8 mars 2022 | Mise à jour le 8 mars 2022
Par | Photo(s) : Wakil Kohsar / AFP
« Non, les Talibans n’ont pas changé ! »

Sept mois après leur retour à Kaboul, les Talibans continuent de faire la chasse aux opposants, malgré leurs promesses de changement. Des syndicalistes, des journalistes afghans menacés de mort ont ainsi du être exfiltrés. Avec le concours discret de la CGT…
Difficile de voir en cette mère de famille nombreuse un quelconque danger. Encore moins une menace pour l'État. Et pourtant. Habiba, c'est son nom, était jusqu'à il y a quelques mois encore l'une des personnes les plus recherchée dans son pays, l'Afghanistan. Elle est en effet la vice-présidente du Nuawe, principal syndicat afghan et ami de longue date de la CGT. Une hérétique aux yeux des Talibans de retour au pouvoir à Kaboul depuis septembre 2021 pour qui le syndicalisme est incompatible avec la charia, la loi islamique.

« Les Talibans ont toujours combattu les syndicats et les syndicalistes »

« Les Talibans ont toujours combattu les syndicats et les syndicalistes », dénonce Habiba.
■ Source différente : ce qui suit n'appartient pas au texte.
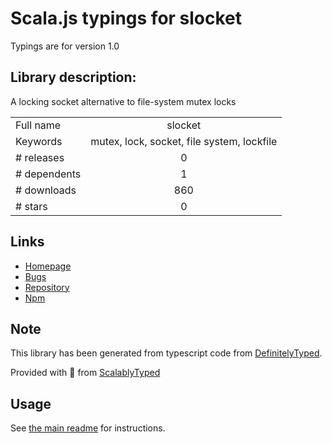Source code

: 
# Scala.js typings for slocket

Typings are for version 1.0

## Library description:
A locking socket alternative to file-system mutex locks

|                    |                 |
| ------------------ | :-------------: |
| Full name          | slocket |
| Keywords           | mutex, lock, socket, file system, lockfile |
| # releases         | 0 |
| # dependents       | 1 |
| # downloads        | 860 |
| # stars            | 0 |

## Links
- [Homepage](https://github.com/isaacs/slocket#readme)
- [Bugs](https://github.com/isaacs/slocket/issues)
- [Repository](https://github.com/isaacs/slocket)
- [Npm](https://www.npmjs.com/package/slocket)
    


## Note
This library has been generated from typescript code from [DefinitelyTyped](https://definitelytyped.org).

Provided with :purple_heart: from [ScalablyTyped](https://github.com/oyvindberg/ScalablyTyped)

## Usage
See [the main readme](../../readme.md) for instructions.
Et quand en plus, comme c'est son cas, on « milite pour la démocratie mais aussi pour les droits et l'égalité des femmes », c'est sa propre vie qui se retrouve en sérieux danger. Exfiltrée précipitamment à l'automne dernier, Habiba est, depuis octobre 2021, réfugiée en France.
Une exfiltration possible grâce à l'entremise discrète de la CGT. « À force d'acharnement, nous avons réussi à établir des contacts directs avec des personnels de différentes ambassades, du Ministère des Affaires étrangères et on a ainsi pu obtenir quelques visas au compte-gouttes », précise Sylvain Goldstein, conseiller confédéral CGT pour l'Asie et la zone Pacifique. Compte-gouttes qui aura quand même permis le départ de « tous les responsables nationaux du syndicat ». Quant à ceux, hommes ou femmes, qui étaient toujours en province, « aucun n'a survécu », assène Sylvain. « Les Talibans n'ont pas changé du tout. C'est les mêmes », confirme Habiba, déjà témoin de leur arrivée en 1996. « Des loups déguisés en agneaux qui ne supportent pas que les femmes existent. »
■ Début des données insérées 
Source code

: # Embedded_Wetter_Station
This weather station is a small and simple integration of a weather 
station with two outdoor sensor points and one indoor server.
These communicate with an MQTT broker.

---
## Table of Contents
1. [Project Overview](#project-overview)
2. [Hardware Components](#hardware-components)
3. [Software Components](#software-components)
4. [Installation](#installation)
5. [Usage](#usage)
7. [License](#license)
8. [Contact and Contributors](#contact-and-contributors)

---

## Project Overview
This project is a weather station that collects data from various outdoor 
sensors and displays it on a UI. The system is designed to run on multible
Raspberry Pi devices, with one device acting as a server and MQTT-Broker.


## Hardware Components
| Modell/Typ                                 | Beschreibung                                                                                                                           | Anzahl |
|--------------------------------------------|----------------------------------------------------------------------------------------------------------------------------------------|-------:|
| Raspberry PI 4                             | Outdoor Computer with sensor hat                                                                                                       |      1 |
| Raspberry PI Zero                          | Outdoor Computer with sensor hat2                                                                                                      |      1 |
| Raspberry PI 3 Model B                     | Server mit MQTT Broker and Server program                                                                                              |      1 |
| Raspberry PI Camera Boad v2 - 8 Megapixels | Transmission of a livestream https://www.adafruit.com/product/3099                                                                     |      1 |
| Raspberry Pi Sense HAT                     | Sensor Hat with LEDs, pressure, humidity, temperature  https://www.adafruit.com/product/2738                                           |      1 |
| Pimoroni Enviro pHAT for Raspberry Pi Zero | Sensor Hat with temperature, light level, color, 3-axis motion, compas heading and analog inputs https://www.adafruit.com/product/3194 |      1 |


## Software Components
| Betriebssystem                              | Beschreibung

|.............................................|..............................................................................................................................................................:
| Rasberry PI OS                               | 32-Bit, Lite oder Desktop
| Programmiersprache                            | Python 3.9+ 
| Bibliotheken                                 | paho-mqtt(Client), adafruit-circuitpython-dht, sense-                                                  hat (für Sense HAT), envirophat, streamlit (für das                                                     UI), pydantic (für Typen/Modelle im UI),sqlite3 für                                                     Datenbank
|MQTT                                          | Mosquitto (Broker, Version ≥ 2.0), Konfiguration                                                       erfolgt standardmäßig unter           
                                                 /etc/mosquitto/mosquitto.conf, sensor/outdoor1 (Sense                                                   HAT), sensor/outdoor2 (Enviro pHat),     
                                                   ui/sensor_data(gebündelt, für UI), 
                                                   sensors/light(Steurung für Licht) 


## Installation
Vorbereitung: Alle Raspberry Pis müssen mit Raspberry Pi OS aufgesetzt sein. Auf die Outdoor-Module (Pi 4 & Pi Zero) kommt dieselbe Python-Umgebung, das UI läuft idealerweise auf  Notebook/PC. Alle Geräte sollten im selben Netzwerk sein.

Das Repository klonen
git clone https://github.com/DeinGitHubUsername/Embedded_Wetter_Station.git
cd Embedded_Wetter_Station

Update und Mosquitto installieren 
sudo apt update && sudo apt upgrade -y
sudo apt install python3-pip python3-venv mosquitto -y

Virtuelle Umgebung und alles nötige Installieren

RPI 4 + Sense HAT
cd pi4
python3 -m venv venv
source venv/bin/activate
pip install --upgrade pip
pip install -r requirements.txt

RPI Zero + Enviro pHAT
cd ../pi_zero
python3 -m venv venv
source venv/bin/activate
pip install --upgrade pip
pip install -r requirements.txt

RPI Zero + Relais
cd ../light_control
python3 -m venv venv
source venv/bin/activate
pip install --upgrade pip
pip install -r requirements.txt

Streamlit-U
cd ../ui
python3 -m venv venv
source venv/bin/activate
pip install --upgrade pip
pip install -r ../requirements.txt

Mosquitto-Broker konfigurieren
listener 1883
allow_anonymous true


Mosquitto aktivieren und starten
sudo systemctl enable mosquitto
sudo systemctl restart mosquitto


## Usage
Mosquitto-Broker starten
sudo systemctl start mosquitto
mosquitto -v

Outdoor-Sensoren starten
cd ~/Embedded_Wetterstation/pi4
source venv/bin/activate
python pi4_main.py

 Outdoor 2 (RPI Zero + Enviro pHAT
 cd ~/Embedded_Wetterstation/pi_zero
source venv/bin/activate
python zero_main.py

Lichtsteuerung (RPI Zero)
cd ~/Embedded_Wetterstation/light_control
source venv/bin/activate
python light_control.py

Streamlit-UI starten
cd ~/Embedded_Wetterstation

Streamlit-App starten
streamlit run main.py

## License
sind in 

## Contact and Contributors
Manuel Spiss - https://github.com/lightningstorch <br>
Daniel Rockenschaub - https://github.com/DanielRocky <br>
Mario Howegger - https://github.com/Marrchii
Certains pays sont tentés de reconnaître le régime taliban

Lorsqu'on lui demande ainsi pourquoi elle a fui son pays, Shabnam, jeune femme d'une vingtaine d'année récemment arrivée en France, répond que c'est « à cause du football ». Pour autant, si elle faisait bien partie du club de foot féminin d'Hérat, troisième ville d'Afghanistan, ce qui est déjà en soi une insulte aux « valeurs talibanes », elle était aussi engagée dans le social et journaliste. Trois bonnes raisons pour fuir un pays où, dit-elle, « il n'y a plus d'éducation pour les jeunes filles, plus d'argent, plus de nourriture. Où les enfants meurent de faim et les femmes ne peuvent même pas s'habiller comme elles le veulent. Un pays dans lequel, si l'on ne se soumet à l'idéologie des Talibans, on court de grands risques ». Et pas qu'en tant que femme d'ailleurs. Un rapport des Nations unies sorti en janvier dernier parle de « centaines de personnes, fonctionnaires, policiers, anciens salariés des forces militaires étrangères exécutées ».
Une « folie » dont pourraient bien se rendre complices certains pays . En Chine, Russie, Pakistan et États du Golfe, mais encore Inde et pays d'Asie centrale -voire Norvège où une délégation des Talibans était reçue à Oslo il y a quelques semaines-, la question d'une reconnaissance du régime taliban est désormais sur les tables. « Ces pays ne pensent qu'à leurs propres intérêts et n'ont aucune considération pour la population afghane », proteste Habiba. « C'est comme s'ils voulaient que notre peuple soit réduit à néant. » Une reconnaissance qui aurait en effet tout d'un coup de poignard dans le dos pour les millions d'Afghans toujours sur place.